Heinz Emigholz is a filmmaker and artist. His first film to show at the Forum was 1974’s ARROWPLANE. Numerous films of his have been screened in the Forum programme since, most recently 2014’s THE AIRSTRIP – AUFBRUCH DER MODERNE, TEIL III.

This year, the Forum is showing his „Streetscapes“ series, which consists of the films 2+2=22 [THE ALPHABET], BICKELS [SOCIALISM], STREETSCAPES [DIALOGUE] and DIESTE [URUGUAY].
 

In STREETSCAPES [DIALOGUE], you stage a conversation with psychoanalyst Zohar Rubinstein before the backdrop of buildings by Eladio Dieste and various others, with American actor John Erdman in the role of the filmmaker and Argentinian director Jonathan Perel in the role of the psychoanalyst. Was the conversation always intended to form some sort of script?

No. That only emerged over the course of the five-day conversation, which is what’s unusual about the film: it’s during the conversation itself that the director comes up with the idea of making the film we see. It’s there that a temporal inversion takes place. The film depicts a process that’s actually impossible to depict. But I asked Zohar beforehand if there was any reason why I couldn’t record our conversation, as I was worried I might forget something. That obviously goes against standard psychoanalytical practice. As it was clear to him that we weren’t doing any sort of classical psychoanalysis, but rather an intervention or “marathon”, as he called it, he was fine with it.

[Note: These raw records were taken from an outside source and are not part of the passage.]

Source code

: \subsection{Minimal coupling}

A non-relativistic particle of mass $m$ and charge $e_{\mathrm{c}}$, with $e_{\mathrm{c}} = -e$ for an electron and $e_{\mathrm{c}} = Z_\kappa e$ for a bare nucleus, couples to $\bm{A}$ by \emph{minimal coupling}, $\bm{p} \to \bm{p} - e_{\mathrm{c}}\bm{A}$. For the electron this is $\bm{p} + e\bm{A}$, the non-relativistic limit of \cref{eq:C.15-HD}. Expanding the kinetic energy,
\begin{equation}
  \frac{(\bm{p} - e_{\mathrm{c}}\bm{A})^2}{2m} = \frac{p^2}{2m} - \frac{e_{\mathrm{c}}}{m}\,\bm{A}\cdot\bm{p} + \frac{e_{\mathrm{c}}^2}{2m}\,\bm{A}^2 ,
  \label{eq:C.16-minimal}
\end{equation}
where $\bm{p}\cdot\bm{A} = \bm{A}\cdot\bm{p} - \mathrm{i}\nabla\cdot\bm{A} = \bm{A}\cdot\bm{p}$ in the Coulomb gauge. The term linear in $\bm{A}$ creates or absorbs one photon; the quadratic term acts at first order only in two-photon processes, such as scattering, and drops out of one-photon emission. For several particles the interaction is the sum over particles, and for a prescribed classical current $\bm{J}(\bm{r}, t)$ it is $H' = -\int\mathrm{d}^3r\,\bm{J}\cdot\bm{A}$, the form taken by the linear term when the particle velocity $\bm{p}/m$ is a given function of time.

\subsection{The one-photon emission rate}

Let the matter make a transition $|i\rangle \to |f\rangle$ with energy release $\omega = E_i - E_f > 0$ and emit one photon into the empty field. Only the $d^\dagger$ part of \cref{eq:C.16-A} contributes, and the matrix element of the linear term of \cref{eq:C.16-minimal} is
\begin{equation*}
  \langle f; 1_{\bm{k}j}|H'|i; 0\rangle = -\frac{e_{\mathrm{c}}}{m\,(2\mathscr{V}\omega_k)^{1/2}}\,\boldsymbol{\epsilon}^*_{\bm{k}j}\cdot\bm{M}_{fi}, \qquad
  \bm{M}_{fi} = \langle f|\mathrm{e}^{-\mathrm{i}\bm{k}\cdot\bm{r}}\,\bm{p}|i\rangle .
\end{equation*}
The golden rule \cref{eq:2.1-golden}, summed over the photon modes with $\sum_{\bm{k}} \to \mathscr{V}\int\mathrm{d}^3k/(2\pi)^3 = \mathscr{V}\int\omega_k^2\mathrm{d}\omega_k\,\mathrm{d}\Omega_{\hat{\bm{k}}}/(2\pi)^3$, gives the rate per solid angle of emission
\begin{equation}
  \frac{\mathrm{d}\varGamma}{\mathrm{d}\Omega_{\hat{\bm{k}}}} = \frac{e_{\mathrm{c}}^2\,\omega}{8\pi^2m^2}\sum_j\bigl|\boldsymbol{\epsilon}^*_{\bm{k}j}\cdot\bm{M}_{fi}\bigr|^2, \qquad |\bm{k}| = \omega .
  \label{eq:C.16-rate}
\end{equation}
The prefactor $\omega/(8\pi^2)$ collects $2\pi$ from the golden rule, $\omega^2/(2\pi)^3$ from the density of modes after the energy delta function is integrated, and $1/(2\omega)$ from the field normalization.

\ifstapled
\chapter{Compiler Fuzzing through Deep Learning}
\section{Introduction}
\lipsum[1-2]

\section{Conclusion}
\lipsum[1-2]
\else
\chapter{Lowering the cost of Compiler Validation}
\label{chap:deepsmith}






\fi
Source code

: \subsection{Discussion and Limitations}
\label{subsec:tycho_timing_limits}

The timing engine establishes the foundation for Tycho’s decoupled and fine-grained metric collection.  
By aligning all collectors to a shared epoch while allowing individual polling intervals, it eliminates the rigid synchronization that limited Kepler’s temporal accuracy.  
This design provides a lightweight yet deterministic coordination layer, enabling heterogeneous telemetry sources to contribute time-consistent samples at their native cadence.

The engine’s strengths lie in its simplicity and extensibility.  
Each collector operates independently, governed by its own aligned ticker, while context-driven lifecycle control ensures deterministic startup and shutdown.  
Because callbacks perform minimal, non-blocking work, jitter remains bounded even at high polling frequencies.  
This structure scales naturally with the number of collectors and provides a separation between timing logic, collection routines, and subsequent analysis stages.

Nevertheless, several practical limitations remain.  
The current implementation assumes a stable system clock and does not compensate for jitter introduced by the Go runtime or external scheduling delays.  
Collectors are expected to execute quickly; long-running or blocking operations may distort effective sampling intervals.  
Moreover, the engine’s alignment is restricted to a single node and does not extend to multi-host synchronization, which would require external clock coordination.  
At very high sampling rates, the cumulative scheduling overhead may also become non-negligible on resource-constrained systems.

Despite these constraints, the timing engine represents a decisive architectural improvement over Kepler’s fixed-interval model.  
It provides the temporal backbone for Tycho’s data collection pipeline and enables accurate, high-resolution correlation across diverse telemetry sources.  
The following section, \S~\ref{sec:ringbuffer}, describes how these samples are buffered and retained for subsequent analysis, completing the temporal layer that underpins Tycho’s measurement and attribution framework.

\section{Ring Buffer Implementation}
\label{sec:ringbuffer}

The conversation between the two of you also revolves around the idea of creative blocks and the strength needed to bring a work to complete. What made you want to get four films off the ground at the same time?

The four films were actually made over the course of three years. I shot 2+2=22[THE ALPHABET] in October 2013 already, but then I didn’t know where to go with it and put it aside. Talking to Zohar suddenly provided me with the solution as to how the films could be made to fit together. The dialogue with the psychoanalyst is obviously the key to the other films. I edited the dialogue down to the parts that focus on filmmaking. I originally had 260 pages, of which 60 remained at the end. The basic structure is an analysis of filmmaking that then itself becomes a film. My architecture films were often criticised for not including any sort of text, for showing spaces but not explaining anything. This is what now takes place in the third film. In STREETSCAPES [DIALOGUE], the filmmaker recounts what makes sense to him when making films. In this sense, these four films each offer explanations for one another.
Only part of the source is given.